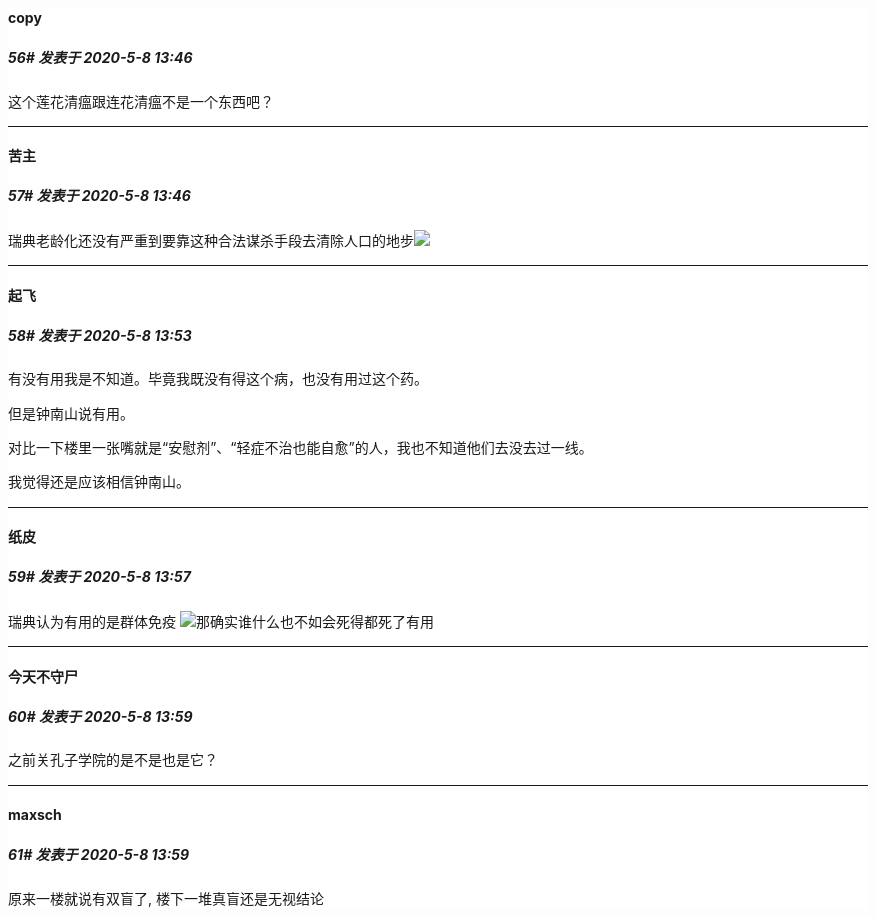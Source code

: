 ####  copy  
##### 56#       发表于 2020-5-8 13:46


这个莲花清瘟跟连花清瘟不是一个东西吧？


-----

####  苦主  
##### 57#       发表于 2020-5-8 13:46


瑞典老龄化还没有严重到要靠这种合法谋杀手段去清除人口的地步<img src="https://static.saraba1st.com/image/smiley/face2017/067.png" referrerpolicy="no-referrer">


-----

####  起飞  
##### 58#       发表于 2020-5-8 13:53


有没有用我是不知道。毕竟我既没有得这个病，也没有用过这个药。


但是钟南山说有用。

对比一下楼里一张嘴就是“安慰剂”、“轻症不治也能自愈”的人，我也不知道他们去没去过一线。


我觉得还是应该相信钟南山。


-----

####  纸皮  
##### 59#       发表于 2020-5-8 13:57


瑞典认为有用的是群体免疫
<img src="https://static.saraba1st.com/image/smiley/face2017/032.png" referrerpolicy="no-referrer">那确实谁什么也不如会死得都死了有用


-----

####  今天不守尸  
##### 60#       发表于 2020-5-8 13:59


之前关孔子学院的是不是也是它？


-----

####  maxsch  
##### 61#       发表于 2020-5-8 13:59


原来一楼就说有双盲了, 楼下一堆真盲还是无视结论
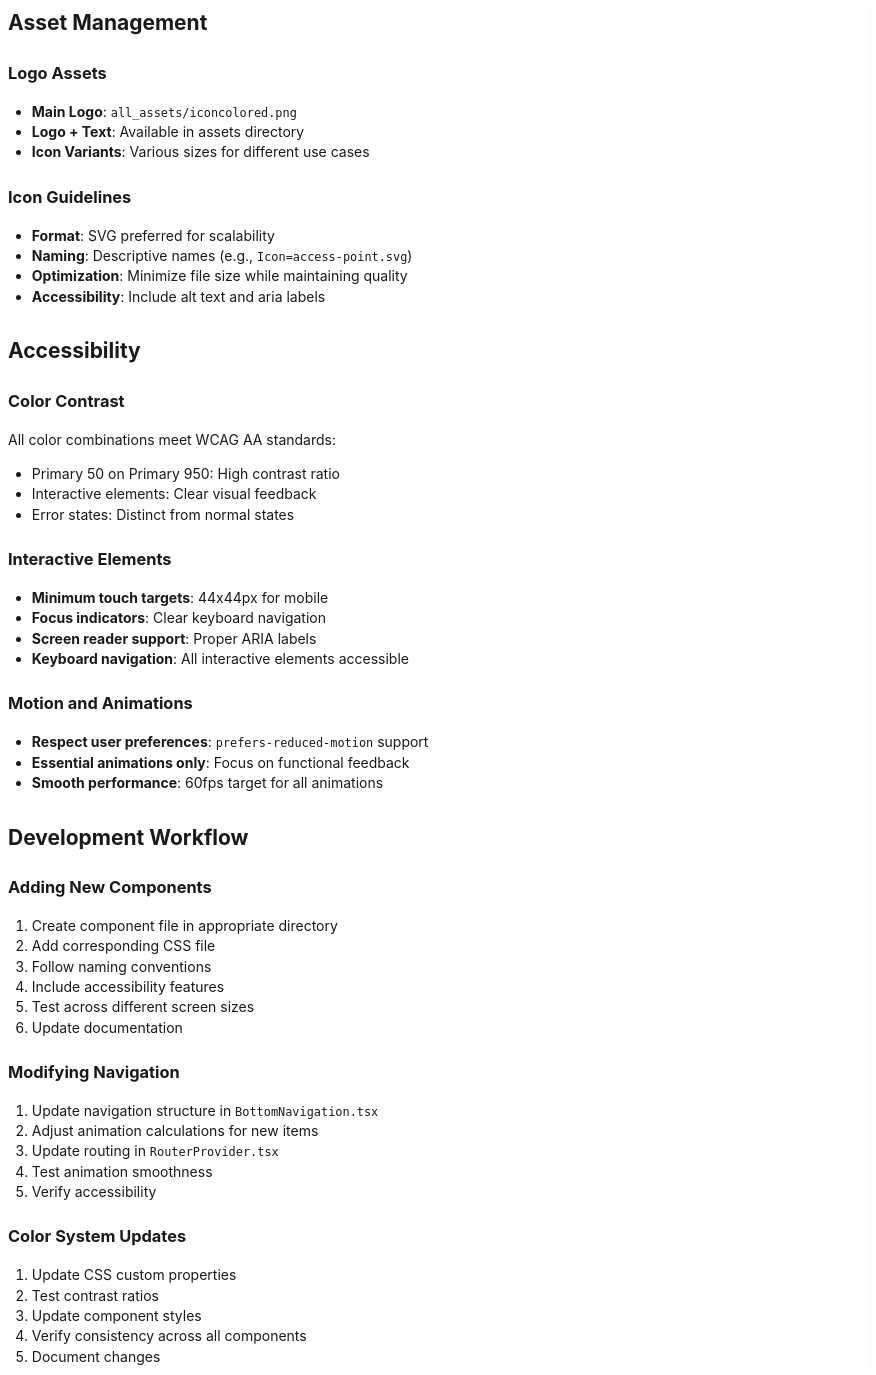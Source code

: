 ## Asset Management

### Logo Assets
- **Main Logo**: `all_assets/iconcolored.png`
- **Logo + Text**: Available in assets directory
- **Icon Variants**: Various sizes for different use cases

### Icon Guidelines
- **Format**: SVG preferred for scalability
- **Naming**: Descriptive names (e.g., `Icon=access-point.svg`)
- **Optimization**: Minimize file size while maintaining quality
- **Accessibility**: Include alt text and aria labels

## Accessibility

### Color Contrast
All color combinations meet WCAG AA standards:
- Primary 50 on Primary 950: High contrast ratio
- Interactive elements: Clear visual feedback
- Error states: Distinct from normal states

### Interactive Elements
- **Minimum touch targets**: 44x44px for mobile
- **Focus indicators**: Clear keyboard navigation
- **Screen reader support**: Proper ARIA labels
- **Keyboard navigation**: All interactive elements accessible

### Motion and Animations
- **Respect user preferences**: `prefers-reduced-motion` support
- **Essential animations only**: Focus on functional feedback
- **Smooth performance**: 60fps target for all animations

## Development Workflow

### Adding New Components
1. Create component file in appropriate directory
2. Add corresponding CSS file
3. Follow naming conventions
4. Include accessibility features
5. Test across different screen sizes
6. Update documentation

### Modifying Navigation
1. Update navigation structure in `BottomNavigation.tsx`
2. Adjust animation calculations for new items
3. Update routing in `RouterProvider.tsx`
4. Test animation smoothness
5. Verify accessibility

### Color System Updates
1. Update CSS custom properties
2. Test contrast ratios
3. Update component styles
4. Verify consistency across all components
5. Document changes

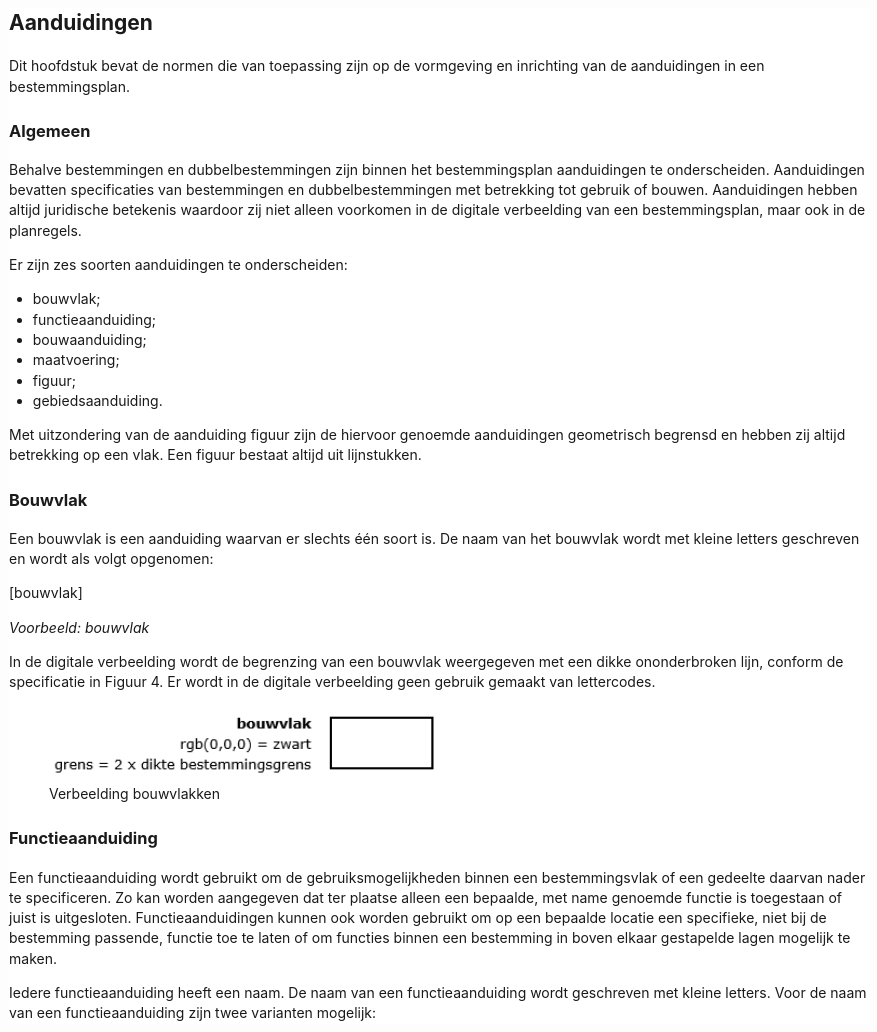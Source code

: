 ## Aanduidingen

Dit hoofdstuk bevat de normen die van toepassing zijn op de vormgeving en inrichting van de aanduidingen in een bestemmingsplan.

### Algemeen

Behalve bestemmingen en dubbelbestemmingen zijn binnen het bestemmingsplan aanduidingen te onderscheiden. Aanduidingen bevatten specificaties van bestemmingen en dubbelbestemmingen met betrekking tot gebruik of bouwen. Aanduidingen hebben altijd juridische betekenis waardoor zij niet alleen voorkomen in de digitale verbeelding van een bestemmingsplan, maar ook in de planregels.

Er zijn zes soorten aanduidingen te onderscheiden:

<ul><li>bouwvlak;</li>
<li>functieaanduiding;</li>
<li>bouwaanduiding;</li>
<li>maatvoering;</li>
<li>figuur;</li>
<li>gebiedsaanduiding.</li>
</ul>

Met uitzondering van de aanduiding figuur zijn de hiervoor genoemde aanduidingen geometrisch begrensd en hebben zij altijd betrekking op een vlak. Een figuur bestaat altijd uit lijnstukken.

### Bouwvlak

Een bouwvlak is een aanduiding waarvan er slechts één soort is. De naam van het bouwvlak wordt met kleine letters geschreven en wordt als volgt opgenomen:

\[bouwvlak\]

<i>Voorbeeld: bouwvlak</i>

In de digitale verbeelding wordt de begrenzing van een bouwvlak weergegeven met een dikke ononderbroken lijn, conform de specificatie in Figuur 4. Er wordt in de digitale verbeelding geen gebruik gemaakt van lettercodes.

<figure><img src='media/image4.png' alt='media/image4.png' style='width: 50.29298029041683%;'></img>
<figcaption><a name='_Ref143083238'></a>Verbeelding bouwvlakken</figcaption></figure>

### <a name='_Ref310405670'></a>Functieaanduiding

Een functieaanduiding wordt gebruikt om de gebruiksmogelijkheden binnen een bestemmingsvlak of een gedeelte daarvan nader te specificeren. Zo kan worden aangegeven dat ter plaatse alleen een bepaalde, met name genoemde functie is toegestaan of juist is uitgesloten. Functieaanduidingen kunnen ook worden gebruikt om op een bepaalde locatie een specifieke, niet bij de bestemming passende, functie toe te laten of om functies binnen een bestemming in boven elkaar gestapelde lagen mogelijk te maken.

Iedere functieaanduiding heeft een naam. De naam van een functieaanduiding wordt geschreven met kleine letters. Voor de naam van een functieaanduiding zijn twee varianten mogelijk:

◆ Task to complete: Return all lines above that mention the word "geschreven".

◆ Written response:
Een bouwvlak is een aanduiding waarvan er slechts één soort is. De naam van het bouwvlak wordt met kleine letters geschreven en wordt als volgt opgenomen:
Iedere functieaanduiding heeft een naam. De naam van een functieaanduiding wordt geschreven met kleine letters. Voor de naam van een functieaanduiding zijn twee varianten mogelijk:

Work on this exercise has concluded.